I'll add the the excellent reply above.  MOSFETs are essentially voltage controlled switches/resistors (fully on, gives it the very low Rds quoted in datasheets).  So in static conditions, with a fixed voltage on the gate, the gate essentially consumes no current - unlike a bipolar transitor which is a current controlled switch.  However, the gate has capacitance, which must be charged/discharged to change the gates voltage. This means that whilst low duty switching - like switching things on/off over periods of seconds/minutes, a high gate capacitance isn't really a problem (unless it charges so slow and the drain/source current so large that it dissipates significant power).  But for fast switching as PWM or switched mode power supplies, the gate capaitance becomes and important factor and can be the limiting factor.

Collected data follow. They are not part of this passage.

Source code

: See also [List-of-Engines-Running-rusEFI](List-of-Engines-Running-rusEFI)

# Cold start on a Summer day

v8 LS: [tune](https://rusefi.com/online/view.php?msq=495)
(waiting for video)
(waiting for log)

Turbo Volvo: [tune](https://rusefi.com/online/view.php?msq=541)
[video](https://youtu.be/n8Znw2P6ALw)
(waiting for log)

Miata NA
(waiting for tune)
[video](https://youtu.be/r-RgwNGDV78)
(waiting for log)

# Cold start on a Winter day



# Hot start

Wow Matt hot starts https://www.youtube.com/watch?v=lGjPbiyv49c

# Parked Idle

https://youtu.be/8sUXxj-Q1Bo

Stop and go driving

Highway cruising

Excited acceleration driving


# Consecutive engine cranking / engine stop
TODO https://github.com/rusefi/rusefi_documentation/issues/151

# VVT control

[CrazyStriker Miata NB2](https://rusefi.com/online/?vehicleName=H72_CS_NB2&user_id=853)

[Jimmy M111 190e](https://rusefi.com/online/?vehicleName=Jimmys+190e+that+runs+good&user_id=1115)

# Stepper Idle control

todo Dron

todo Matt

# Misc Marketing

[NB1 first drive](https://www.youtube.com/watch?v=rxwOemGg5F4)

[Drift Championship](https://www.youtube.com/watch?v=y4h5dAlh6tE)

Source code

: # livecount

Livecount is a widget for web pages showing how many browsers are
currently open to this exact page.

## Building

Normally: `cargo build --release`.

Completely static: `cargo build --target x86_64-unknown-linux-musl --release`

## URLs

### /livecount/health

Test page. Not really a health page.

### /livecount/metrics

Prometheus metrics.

So how fast will you switch these LEDs on/off?

[ryanmills]

I'll add the the excellent reply above.  MOSFETs are essentially voltage controlled switches/resistors (fully on, gives it the very low Rds quoted in datasheets).  So in static conditions, with a fixed voltage on the gate, the gate essentially consumes no current - unlike a bipolar transitor which is a current controlled switch.  However, the gate has capacitance, which must be charged/discharged to change the gates voltage. This means that whilst low duty switching - like switching things on/off over periods of seconds/minutes, a high gate capacitance isn't really a problem (unless it charges so slow and the drain/source current so large that it dissipates significant power).  But for fast switching as PWM or switched mode power supplies, the gate capaitance becomes and important factor and can be the limiting factor.

So how fast will you switch these LEDs on/off?

Thank you, the FET is acting as a switch not PWM but I will keep that in mind, there was a chance I would add PWM so I could control brightness.

[james_s]

Even with PWM the FET is still acting like a switch, it's just switching a lot faster. That is the point of using PWM vs linear mode, with PWM the switching device is always either fully on or fully off, ignoring the transition time. It is not sitting in the linear region acting as a controlled resistor.

[TimNJ]

For that particular MOSFET, with small input capacitance (Ciss), I think you are fine without any series gate resistance...However, just to keep in mind, GPIO pins don't usually have a huge current capability...and charging up a MOSFET's gate capacitance requires a brief, but relatively large, pulse of current. Hypothetically could cause a sag on the VCC, and/or  cause some damage to the GPIO's output transistor(s). I think Rg=100ohms probably would be fine, and I think it's generally good practice to at least make a provision for the gate resistor, even if it's just 0 ohms.

Maybe more important is to put a pull-down resistor from gate to source, if you are interfacing with a uC GPIO pin, as sometimes there are undefined, floating states during start-up, etc. If you put ~10K from gate-to-source, this will make sure the transistor doesn't turn on accidentally.